Como convocado, pelas 09:00 da manhã de sexta-feira, dia 2 de Junho, um grupo grande de pessoas concentrou-se à porta do Tribunal de Setúbal. Acompanhados de um vasto pequeno-almoço, estendemos as faixas que levámos connosco e começámos a distribuir panfletos com o texto “Porque temos de parar o despejo da COSA” enquanto esperávamos pelo início da sessão. Alguns companheires vestiam t-shirts que diziam “Somos Todes COSA”.

Pelas 09:30, quando já se contavam mais de 50 pessoas lá fora e começou a música e os Ritmos de Resistência, os advogados, companheiras notificadas e um grupo de 8 pessoas entraram para assistir à audiência o que provocou o primeiro “confronto” com o tribunal: a juíza anunciara que a sessão seria à porta fechada e só os “envolvidos” podiam assistir, pelo que as restantes companheiras foram impedidas de passar da entrada do tribunal.

As companheiras notificadas ao entrar na sala de audiências foram revistadas pela polícia e obrigadas a desligar os telefones, não como uma atitude regular de segurança, mas sim como uma óbvia atitude discriminatória: porque SÓ elas foram alvo destas medidas.

Mal a audiência começa, o nosso advogado levanta objecção a estas medidas da juíza, nomeadamente a proibição de público na sala, ao que a juíza responde que “nunca na minha vida fiz uma audiência prévia com assistência”. Confrontada com o facto de na anterior audiência deste caso (igualmente “prévia”) terem estado 3 pessoas a assistir, esta respondeu que “não se lembrava”, o que os restantes participantes estranhamente corroboraram (advogado dos “proprietários”, procuradora do ministério público e secretária).

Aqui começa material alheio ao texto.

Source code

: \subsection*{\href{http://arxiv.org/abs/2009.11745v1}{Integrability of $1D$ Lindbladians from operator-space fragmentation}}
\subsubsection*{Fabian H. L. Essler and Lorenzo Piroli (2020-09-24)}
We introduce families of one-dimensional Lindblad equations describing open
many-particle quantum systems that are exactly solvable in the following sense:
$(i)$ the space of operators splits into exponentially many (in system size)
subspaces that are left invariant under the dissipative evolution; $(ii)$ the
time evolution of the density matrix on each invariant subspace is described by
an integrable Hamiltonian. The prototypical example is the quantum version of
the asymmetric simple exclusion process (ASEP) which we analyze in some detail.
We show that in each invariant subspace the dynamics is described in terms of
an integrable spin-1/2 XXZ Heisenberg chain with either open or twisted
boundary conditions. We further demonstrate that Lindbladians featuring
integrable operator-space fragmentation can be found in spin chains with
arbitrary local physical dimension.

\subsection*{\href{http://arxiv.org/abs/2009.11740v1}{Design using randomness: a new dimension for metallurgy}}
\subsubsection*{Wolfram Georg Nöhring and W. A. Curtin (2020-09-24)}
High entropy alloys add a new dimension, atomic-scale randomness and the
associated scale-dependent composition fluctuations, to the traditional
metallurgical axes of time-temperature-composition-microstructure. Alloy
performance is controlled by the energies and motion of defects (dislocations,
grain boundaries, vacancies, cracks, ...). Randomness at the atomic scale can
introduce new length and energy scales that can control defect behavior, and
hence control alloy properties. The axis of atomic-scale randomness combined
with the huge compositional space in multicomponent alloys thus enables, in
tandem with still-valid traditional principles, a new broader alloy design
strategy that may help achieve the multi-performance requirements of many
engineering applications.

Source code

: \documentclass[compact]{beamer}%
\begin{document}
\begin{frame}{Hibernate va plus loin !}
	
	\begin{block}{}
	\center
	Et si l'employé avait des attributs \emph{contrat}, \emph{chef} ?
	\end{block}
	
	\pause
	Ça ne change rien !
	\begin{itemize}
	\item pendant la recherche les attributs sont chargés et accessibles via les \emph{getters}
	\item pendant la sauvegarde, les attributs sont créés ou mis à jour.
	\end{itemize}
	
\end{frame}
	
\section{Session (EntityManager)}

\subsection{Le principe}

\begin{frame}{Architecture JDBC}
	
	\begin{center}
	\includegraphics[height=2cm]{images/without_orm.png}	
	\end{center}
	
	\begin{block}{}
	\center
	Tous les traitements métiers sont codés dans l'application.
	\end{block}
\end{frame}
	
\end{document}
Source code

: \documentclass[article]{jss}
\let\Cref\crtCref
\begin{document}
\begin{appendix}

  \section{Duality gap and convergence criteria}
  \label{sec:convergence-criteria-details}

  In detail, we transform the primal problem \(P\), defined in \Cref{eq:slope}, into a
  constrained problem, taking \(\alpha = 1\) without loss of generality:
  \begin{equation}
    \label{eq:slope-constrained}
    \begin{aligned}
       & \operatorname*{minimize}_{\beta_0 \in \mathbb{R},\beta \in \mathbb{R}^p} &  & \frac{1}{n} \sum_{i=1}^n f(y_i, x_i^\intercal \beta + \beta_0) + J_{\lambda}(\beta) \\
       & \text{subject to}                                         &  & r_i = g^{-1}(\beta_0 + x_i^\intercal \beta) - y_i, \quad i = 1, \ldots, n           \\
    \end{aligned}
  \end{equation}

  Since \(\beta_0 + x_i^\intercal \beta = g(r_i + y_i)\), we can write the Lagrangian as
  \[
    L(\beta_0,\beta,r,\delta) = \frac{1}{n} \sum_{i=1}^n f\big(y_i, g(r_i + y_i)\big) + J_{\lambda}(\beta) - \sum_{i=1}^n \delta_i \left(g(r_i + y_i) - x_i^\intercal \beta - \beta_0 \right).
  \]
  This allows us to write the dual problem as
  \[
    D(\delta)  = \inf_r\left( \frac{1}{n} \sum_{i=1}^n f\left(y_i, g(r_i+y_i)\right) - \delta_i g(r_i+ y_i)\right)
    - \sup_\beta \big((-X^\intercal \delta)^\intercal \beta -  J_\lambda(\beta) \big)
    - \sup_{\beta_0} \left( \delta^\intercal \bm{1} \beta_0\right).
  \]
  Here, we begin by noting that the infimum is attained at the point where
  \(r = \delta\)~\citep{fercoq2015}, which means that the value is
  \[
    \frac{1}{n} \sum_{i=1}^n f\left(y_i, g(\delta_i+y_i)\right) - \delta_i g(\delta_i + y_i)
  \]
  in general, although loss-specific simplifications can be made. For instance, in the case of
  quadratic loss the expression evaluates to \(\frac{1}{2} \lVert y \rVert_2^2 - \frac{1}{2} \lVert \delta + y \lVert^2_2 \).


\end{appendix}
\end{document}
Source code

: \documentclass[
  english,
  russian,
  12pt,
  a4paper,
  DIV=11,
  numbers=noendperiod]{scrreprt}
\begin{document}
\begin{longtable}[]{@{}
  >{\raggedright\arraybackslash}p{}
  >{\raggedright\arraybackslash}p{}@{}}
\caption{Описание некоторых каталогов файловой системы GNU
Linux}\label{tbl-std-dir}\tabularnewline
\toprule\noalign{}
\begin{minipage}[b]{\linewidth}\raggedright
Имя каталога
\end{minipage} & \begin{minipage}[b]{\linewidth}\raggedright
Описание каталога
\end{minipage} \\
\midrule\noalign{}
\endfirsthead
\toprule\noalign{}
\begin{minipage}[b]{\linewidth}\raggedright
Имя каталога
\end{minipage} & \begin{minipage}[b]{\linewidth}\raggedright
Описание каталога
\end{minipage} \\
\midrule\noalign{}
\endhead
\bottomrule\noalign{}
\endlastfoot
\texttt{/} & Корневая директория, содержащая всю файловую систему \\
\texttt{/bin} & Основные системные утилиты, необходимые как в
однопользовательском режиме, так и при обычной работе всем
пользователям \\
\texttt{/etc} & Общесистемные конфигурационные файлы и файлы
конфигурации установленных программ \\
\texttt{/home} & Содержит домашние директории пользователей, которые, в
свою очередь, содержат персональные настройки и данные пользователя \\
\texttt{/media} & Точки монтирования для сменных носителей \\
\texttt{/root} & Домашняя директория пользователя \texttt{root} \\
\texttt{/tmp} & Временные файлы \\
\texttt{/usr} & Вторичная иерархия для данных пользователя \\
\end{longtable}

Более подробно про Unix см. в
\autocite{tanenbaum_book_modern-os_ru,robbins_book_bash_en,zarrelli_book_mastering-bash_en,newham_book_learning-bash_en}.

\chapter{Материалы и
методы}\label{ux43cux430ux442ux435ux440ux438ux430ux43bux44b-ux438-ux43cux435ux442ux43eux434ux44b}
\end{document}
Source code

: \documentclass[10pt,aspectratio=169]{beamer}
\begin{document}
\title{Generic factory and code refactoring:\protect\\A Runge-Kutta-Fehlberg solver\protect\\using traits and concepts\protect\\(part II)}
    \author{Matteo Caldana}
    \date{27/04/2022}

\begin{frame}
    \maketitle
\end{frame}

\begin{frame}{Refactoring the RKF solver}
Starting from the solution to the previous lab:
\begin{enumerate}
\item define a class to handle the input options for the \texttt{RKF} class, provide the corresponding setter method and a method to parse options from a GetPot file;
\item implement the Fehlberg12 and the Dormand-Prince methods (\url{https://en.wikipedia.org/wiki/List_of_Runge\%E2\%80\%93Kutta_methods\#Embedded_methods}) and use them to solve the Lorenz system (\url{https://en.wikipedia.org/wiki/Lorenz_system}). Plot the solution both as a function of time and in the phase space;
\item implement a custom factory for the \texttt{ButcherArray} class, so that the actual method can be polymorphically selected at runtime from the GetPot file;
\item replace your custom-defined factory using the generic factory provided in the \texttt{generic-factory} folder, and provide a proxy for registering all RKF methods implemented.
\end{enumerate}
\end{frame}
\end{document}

Houve então a necessidade por parte do nosso advogado de aludir a José Saramago e o seu “Ensaio sobre a cegueira”, livro que se tornou uma referência recorrente no resto da sessão.

Enquanto isso, lá fora o protesto crescia, com muita gente a participar, curiosos que paravam para perguntar, carros que buzinavam em solidariedade e um som ensurdecedor de tambores, pandeiretas, copos, panelas e trompete que ecoavam tanto pela baixa da cidade como dentro do tribunal, incluindo na sala de audiência.

Contrariamente ao que tinha ficado combinado na última audiência, os proprietários nunca chegaram a entrar em contacto connosco para uma possível negociação, e perante a pergunta da juíza e do nosso advogado a razão apresentada foi a de que afinal “não havia interesse numa proposta”.

Deu-se então lugar às partes para apresentarem as suas “alegações finais”. O nosso advogado apresentou então uma longa lista de falhas e erros processuais, pediu requerimentos para anotar a discriminação de que as várias companheiras e solidários foram alvo, e conseguiu que uma juíza já determinada há meses a proferir sentença e ordem de despejo tivesse que fazer um intervalo de vinte minutos para se decidir. Como esperado, a juíza não aceitou os argumentos para levar o caso a julgamento e ditou a sentença que já tinha há muito redigida: as rés (nós) devemos restituir o imóvel aos (agora provados) legítimos proprietários. Decisão sobre a qual vamos apresentar recurso.

Resumindo: Mais de 16 anos depois de um grupo incontável de pessoas terem ocupado, limpo, cuidado e recuperado uma casa no Bairro Salgado que, caso contrário, por esta altura seria uma ruína, e mais importante ainda terem construído, animado, agitado e mantido um centro social pleno de actividades culturais, sociais, políticas, boémias e educativas sem qualquer tipo de apoios estatais, municipais ou institucionais; depois de termos apenas dependid de uma rede de indivíduos e colectivos autónomos que criam alternativas de auto-suficiência e liberdade; fomos chamados a uma casa de Injustiça por uns “proprietários” que nunca deram a cara por nenhuma das suas 19 propriedades que deixaram ao abandono durante mais de duas décadas. Proprietários esses que, mesmo sabendo que queríamos abrir negociação, nunca se dignaram a falar connosco; através de um processo recheado de preconceitos e ideias estigmatizantes, onde nem sequer tivemos palavra nem direito a um julgamento, fomos condenadas a abandonar a Cosa.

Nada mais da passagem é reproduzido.